I could see the astonishment in her face. So the answer was no, it had indeed never occurred to her.

“That you and Azari may simply be conduits to tell the story the Iranian government wants the world to hear?”

“Azari recruited me. We devised our communication system. He and I alone.”

“So you send Azari pictures from time to time. The Iranian government must know he’s spilling secrets all over infidel America, and you are the only art lover he knows. Or maybe he has one or two art devotees sending him e-mails. So why haven’t the holy warriors questioned you?”
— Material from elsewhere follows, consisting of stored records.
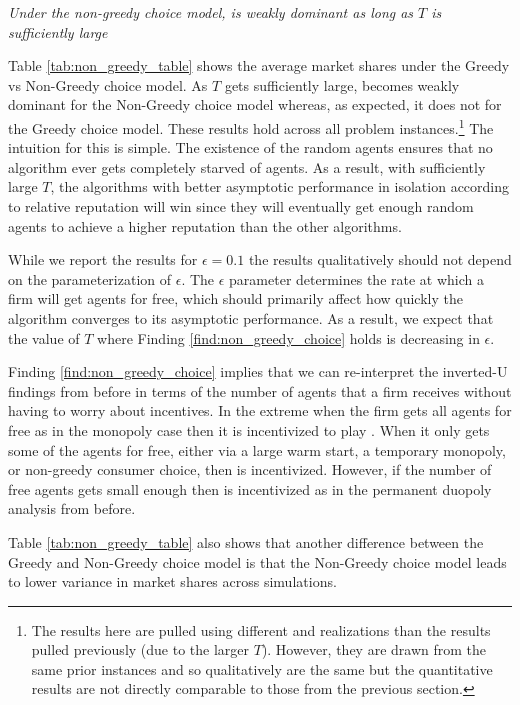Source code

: \documentclass[../competing_bandits.tex]{subfiles}
\begin{document}
\normalsize


\begin{finding}\label{find:non_greedy_choice}
\textit{Under the non-greedy choice model, \TS is weakly dominant as long as $T$ is sufficiently large}
\end{finding}


Table \ref{tab:non_greedy_table} shows the average market shares under the Greedy vs Non-Greedy choice model. As $T$ gets sufficiently large, \TS becomes weakly dominant for the Non-Greedy choice model whereas, as expected, it does not for the Greedy choice model. These results hold across all problem instances.\footnote{The results here are pulled using different \MRV and realizations than the results pulled previously (due to the larger $T$). However, they are drawn from the same prior instances and so qualitatively are the same but the quantitative results are not directly comparable to those from the previous section.} The intuition for this is simple. The existence of the random agents ensures that no algorithm ever gets completely starved of agents. As a result, with sufficiently large $T$, the algorithms with better asymptotic performance in isolation according to relative reputation will win since they will eventually get enough random agents to achieve a higher reputation than the other algorithms.

While we report the results for $\epsilon = 0.1$ the results qualitatively should not depend on the parameterization of $\epsilon$. The $\epsilon$ parameter determines the rate at which a firm will get agents for free, which should primarily affect how quickly the algorithm converges to its asymptotic performance. As a result, we expect that the value of $T$ where Finding \ref{find:non_greedy_choice} holds is decreasing in $\epsilon$.

Finding \ref{find:non_greedy_choice} implies that we can re-interpret the inverted-U findings from before in terms of the number of agents that a firm receives without having to worry about incentives. In the extreme when the firm gets all agents for free as in the monopoly case then it is incentivized to play \DG. When it only gets some of the agents for free, either via a large warm start, a temporary monopoly, or non-greedy consumer choice, then \TS is incentivized. However, if the number of free agents gets small enough then \DG is incentivized as in the permanent duopoly analysis from before.

Table \ref{tab:non_greedy_table} also shows that another difference between the Greedy and Non-Greedy choice model is that the Non-Greedy choice model leads to lower variance in market shares across simulations.
\end{document}
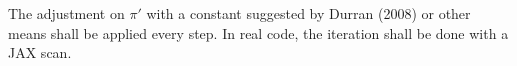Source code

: \documentclass[a4paper,11pt]{article}
\begin{document}
The adjustment on $\pi'$ with a constant suggested by Durran (2008) or other means shall be applied every step. In real code, the iteration shall be done with a JAX \textsf{scan}.



  


% 
\end{document}
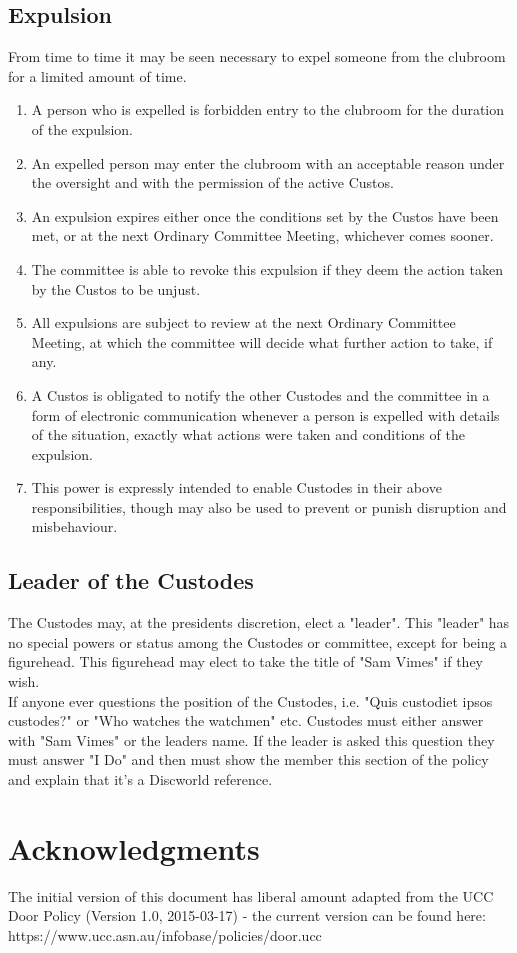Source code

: \documentclass[10pt,a4paper]{report}
\begin{document}
		\section{Expulsion}
		From time to time it may be seen necessary to expel someone from the clubroom for a limited amount of time.
		\begin{enumerate}
			\item A person who is expelled is forbidden entry to the clubroom for the duration of the expulsion.
			\item An expelled person may enter the clubroom with an acceptable reason under the oversight and with the permission of the active Custos.
			\item An expulsion expires either once the conditions set by the Custos have been met, or at the next Ordinary Committee Meeting, whichever comes sooner.
			\item The committee is able to revoke this expulsion if they deem the action taken by the Custos to be unjust.
			\item All expulsions are subject to review at the next Ordinary Committee Meeting, at which the committee will decide what further action to take, if any.
			\item A Custos is obligated to notify the other Custodes and the committee in a form of electronic communication whenever a person is expelled with details of the situation, exactly what actions were taken and conditions of the expulsion.
			\item This power is expressly intended to enable Custodes in their above responsibilities, though may also be used to prevent or punish disruption and misbehaviour.
		\end{enumerate}
		
		\section{Leader of the Custodes}
		The Custodes may, at the presidents discretion, elect a "leader". This "leader" has no special powers or status among the Custodes or committee, except for being a figurehead. This figurehead may elect to take the title of "Sam Vimes" if they wish.\\
		If anyone ever questions the position of the Custodes, i.e. "Quis custodiet ipsos custodes?" or "Who watches the watchmen" etc. Custodes must either answer with "Sam Vimes" or the leaders name. If the leader is asked this question they must answer "I Do" and then must show the member this section of the policy and explain that it's a Discworld reference.
		
	\chapter{Acknowledgments}
		The initial version of this document has liberal amount adapted from the UCC Door Policy (Version 1.0, 2015-03-17)  - the current version can be found here: https://www.ucc.asn.au/infobase/policies/door.ucc
\end{document}
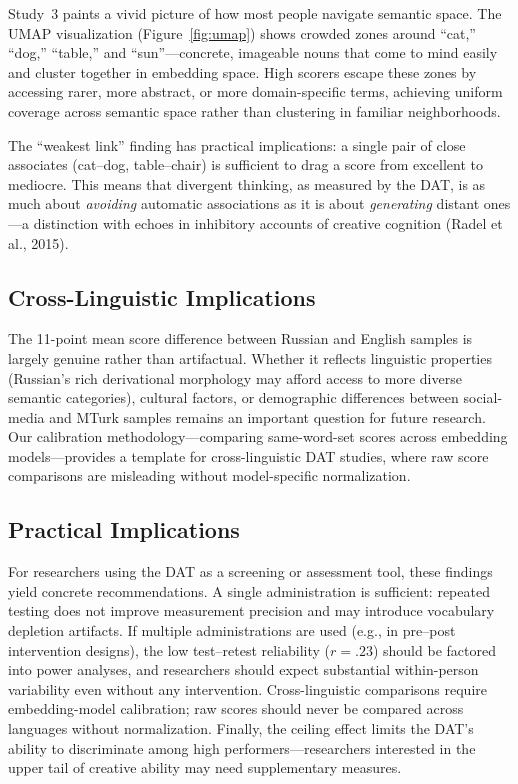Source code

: \documentclass[12pt]{article}
\begin{document}
Study~3 paints a vivid picture of how most people navigate semantic space. The UMAP visualization (Figure~\ref{fig:umap}) shows crowded zones around ``cat,'' ``dog,'' ``table,'' and ``sun''---concrete, imageable nouns that come to mind easily and cluster together in embedding space. High scorers escape these zones by accessing rarer, more abstract, or more domain-specific terms, achieving uniform coverage across semantic space rather than clustering in familiar neighborhoods.

The ``weakest link'' finding has practical implications: a single pair of close associates (cat--dog, table--chair) is sufficient to drag a score from excellent to mediocre. This means that divergent thinking, as measured by the DAT, is as much about \textit{avoiding} automatic associations as it is about \textit{generating} distant ones---a distinction with echoes in inhibitory accounts of creative cognition (Radel et al., 2015).

\subsection{Cross-Linguistic Implications}

The 11-point mean score difference between Russian and English samples is largely genuine rather than artifactual. Whether it reflects linguistic properties (Russian's rich derivational morphology may afford access to more diverse semantic categories), cultural factors, or demographic differences between social-media and MTurk samples remains an important question for future research. Our calibration methodology---comparing same-word-set scores across embedding models---provides a template for cross-linguistic DAT studies, where raw score comparisons are misleading without model-specific normalization.

\subsection{Practical Implications}

For researchers using the DAT as a screening or assessment tool, these findings yield concrete recommendations. A single administration is sufficient: repeated testing does not improve measurement precision and may introduce vocabulary depletion artifacts. If multiple administrations are used (e.g., in pre--post intervention designs), the low test--retest reliability ($r = .23$) should be factored into power analyses, and researchers should expect substantial within-person variability even without any intervention. Cross-linguistic comparisons require embedding-model calibration; raw scores should never be compared across languages without normalization. Finally, the ceiling effect limits the DAT's ability to discriminate among high performers---researchers interested in the upper tail of creative ability may need supplementary measures.
\end{document}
She arose and walked slowly around the room. In that nightie she looked pretty good, let me tell you. After a moment, she turned to face me. “You are intimating that we are being controlled by the government.”

“No. I am stating it flat out. The Iranian government is probably controlling you and Azari.”

She made a noise with her lips and went back to the chair.

“Tell you what. Why don’t you put your clothes back on and get the hell out of here so I can take a shower and go to di

She grabbed her clothes and went to the bathroom. In less than a minute she was back. I held out a cell phone. “For you,” I said.

She just looked, refusing to touch.

“This one the government doesn’t know about,” I explained. “You can call me on it by just pushing the ‘one’ button. If you change your mind and want to tell me what you know, or want to help me find out what is really going on in this country, push that button.”

She pocketed the phone and stepped right up to me. The top of her head was just below my chin. “I am a woman,” she said.

I wrapped her up and gave her a real kiss. She gave it right back.

“You sure are,” I said when we finally broke for air.

Then I opened the door and gently nudged her through it. I closed the door behind her and put the chain on.

CHAPTER NINE

The destruction of the Tabriz bomb factory by American commandos was even more of a media nonevent than the destruction of the Syrian nuclear reactor the previous May. Not a single drop of ink on newsprint anywhere on the planet recorded the event, nor a single syllable on broadcast media. The fact that the factory had exploded did make the Internet, but in answer to inquiries, the government of Mahmoud Ahmadinejad said that the factory in question had been manufacturing fertilizer and had had a minor fire in the middle of the night. The American government was asked no questions, so didn’t need to lie.

The irony of his position had President Ahmadinejad in high dudgeon at the cabinet meeting the morning after the raid. Since Iran had repeatedly and publicly denied manufacturing roadside bombs and supplying them to Iraqi and Afghan holy warriors to murder and maim their domestic enemies and American troops, Ahmadinejad found it impossible to complain about a commando raid, an act of war, which resulted in the destruction of an officially nonexistent factory.

He did, however, find it very satisfying to tongue-lash the minister of defense, Habib Sultani. “The glorious armed forces of the Islamic Republic have been humiliated,” the president shouted, his voice filling the cabinet room. “American commandos sneaked across the border undetected and unmolested, sabotaged a vital munitions supplier, destroyed it so thoroughly that nothing was left this morning but a smoking hole, and made a clean escape. The air force radars failed to detect the helicopters on ingress or egress, no fighters scrambled, not a single shot was fired at the godless villains.”